The answer is paper of course. For all of you out there who think it is plastic or absentmindedly answer the nice bag boy/girl at the checkout “oh plastic is fine,” have you ever tried to compost a plastic bag?
Or do you know the half-life of a plastic bag once it enters a landfill? Or better yet, are you aware that according to numerous environmental authorities, over 60 percent of what we put into a landfill is either compostable or recyclable? No worries, out of sight out of mind, right? Now consider it takes over 400 years for one plastic bag just to breakdown into smaller pieces—smaller pieces, not decomposing. Multiply that by how many plastic bags you have shoved into another larger plastic bag, which you have been meaning to recycle, but generally leave under the sink. Now you have a problem.

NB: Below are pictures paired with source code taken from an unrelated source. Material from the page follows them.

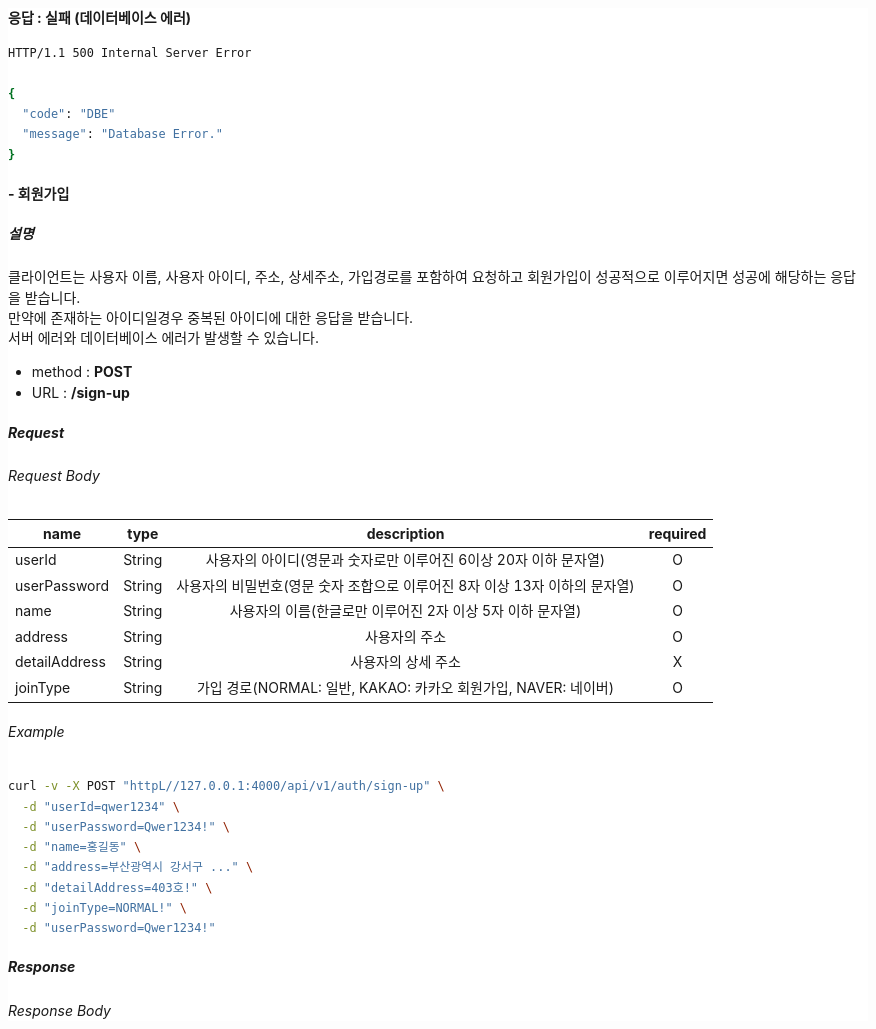 **응답 : 실패 (데이터베이스 에러)**
```bash
HTTP/1.1 500 Internal Server Error

{
  "code": "DBE"
  "message": "Database Error."
}
```

#### - 회원가입 
  
##### 설명

클라이언트는 사용자 이름, 사용자 아이디, 주소, 상세주소, 가입경로를 포함하여 요청하고 회원가입이 성공적으로 이루어지면 성공에 해당하는 응답을 받습니다.  
만약에 존재하는 아이디일경우 중복된 아이디에 대한 응답을 받습니다.  
서버 에러와 데이터베이스 에러가 발생할 수 있습니다.   

- method : **POST**
- URL : **/sign-up**  

##### Request

###### Request Body

| name | type | description | required |
|---|:---:|:---:|:---:|
| userId | String | 사용자의 아이디(영문과 숫자로만 이루어진 6이상 20자 이하 문자열) | O |  
| userPassword | String | 사용자의 비밀번호(영문 숫자 조합으로 이루어진 8자 이상 13자 이하의 문자열) | O |
| name | String | 사용자의 이름(한글로만 이루어진 2자 이상 5자 이하 문자열) | O |
| address | String | 사용자의 주소 | O |
| detailAddress | String | 사용자의 상세 주소 | X |
| joinType | String | 가입 경로(NORMAL: 일반, KAKAO: 카카오 회원가입, NAVER: 네이버) | O |

###### Example

```bash
curl -v -X POST "httpL//127.0.0.1:4000/api/v1/auth/sign-up" \
  -d "userId=qwer1234" \
  -d "userPassword=Qwer1234!" \
  -d "name=홍길동" \
  -d "address=부산광역시 강서구 ..." \
  -d "detailAddress=403호!" \
  -d "joinType=NORMAL!" \
  -d "userPassword=Qwer1234!"
```

##### Response

###### Response Body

The solution is paper bags. Remember the days when we were all tree huggers and crusaded to save our precious forests, forsaking the paper bag, because plastic was cheaper and recyclable? Guess what? Paper recycles itself naturally and is a sustainable resource, unlike a plastic bag. But even better, the best way to prevent the use of any bags is to reuse old ones and bring your own. We use the paper bags from the store as our garbage bags in the house. Again, they decompose quicker and allow for the trash inside doing the same.

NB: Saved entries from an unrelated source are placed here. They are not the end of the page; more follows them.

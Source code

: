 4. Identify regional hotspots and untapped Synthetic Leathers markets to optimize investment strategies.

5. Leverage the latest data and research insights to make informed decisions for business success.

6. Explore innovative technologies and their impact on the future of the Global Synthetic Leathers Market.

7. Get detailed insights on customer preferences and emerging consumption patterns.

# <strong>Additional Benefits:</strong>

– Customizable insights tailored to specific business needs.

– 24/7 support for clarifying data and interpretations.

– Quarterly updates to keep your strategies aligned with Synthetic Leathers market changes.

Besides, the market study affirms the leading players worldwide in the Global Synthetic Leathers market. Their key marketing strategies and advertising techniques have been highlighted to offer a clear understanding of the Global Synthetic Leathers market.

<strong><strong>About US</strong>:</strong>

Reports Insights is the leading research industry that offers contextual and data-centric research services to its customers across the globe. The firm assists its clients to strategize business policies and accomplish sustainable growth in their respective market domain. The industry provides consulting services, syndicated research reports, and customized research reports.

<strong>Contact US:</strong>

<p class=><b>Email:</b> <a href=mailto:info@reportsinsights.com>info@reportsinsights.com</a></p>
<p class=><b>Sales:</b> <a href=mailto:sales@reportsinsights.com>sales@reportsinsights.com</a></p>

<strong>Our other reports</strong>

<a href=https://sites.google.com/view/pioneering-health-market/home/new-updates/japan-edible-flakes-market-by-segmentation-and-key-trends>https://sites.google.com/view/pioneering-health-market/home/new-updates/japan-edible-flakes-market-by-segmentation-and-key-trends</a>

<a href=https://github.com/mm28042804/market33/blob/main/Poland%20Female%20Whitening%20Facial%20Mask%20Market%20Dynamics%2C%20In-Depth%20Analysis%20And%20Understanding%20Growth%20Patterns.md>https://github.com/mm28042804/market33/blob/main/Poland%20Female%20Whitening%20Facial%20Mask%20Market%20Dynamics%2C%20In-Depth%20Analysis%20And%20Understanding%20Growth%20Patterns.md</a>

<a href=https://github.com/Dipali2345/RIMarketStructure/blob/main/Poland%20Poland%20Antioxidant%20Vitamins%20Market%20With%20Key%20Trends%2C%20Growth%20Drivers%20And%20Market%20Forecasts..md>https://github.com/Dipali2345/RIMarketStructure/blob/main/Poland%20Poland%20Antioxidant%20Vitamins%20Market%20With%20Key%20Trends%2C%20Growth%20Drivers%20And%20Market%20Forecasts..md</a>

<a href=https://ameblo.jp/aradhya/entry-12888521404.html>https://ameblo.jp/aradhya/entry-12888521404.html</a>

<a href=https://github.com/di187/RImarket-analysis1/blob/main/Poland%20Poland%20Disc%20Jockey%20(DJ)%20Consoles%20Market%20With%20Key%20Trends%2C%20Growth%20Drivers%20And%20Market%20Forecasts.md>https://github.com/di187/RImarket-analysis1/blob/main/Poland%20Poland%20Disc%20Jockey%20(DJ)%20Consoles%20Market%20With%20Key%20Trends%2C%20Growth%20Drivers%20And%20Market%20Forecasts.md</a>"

If you want to go even further, and you should, composting is the next step. It’s not a crazy new concept. (Your grandparents were most likely doing it before you thought it was vogue and trendy). It is the number one way to reduce the amount of trash you throw out, by over 50 percent. Every piece of organic material, from table scrapes, the undesirable bits and pieces from fruits and vegetables, paper, dog poo, yard waste, you name it, can go to the compost pile, opposed to the trash. Even urban composting is available, made possible by small self-contained units. But if you have the space, yard composting is easy.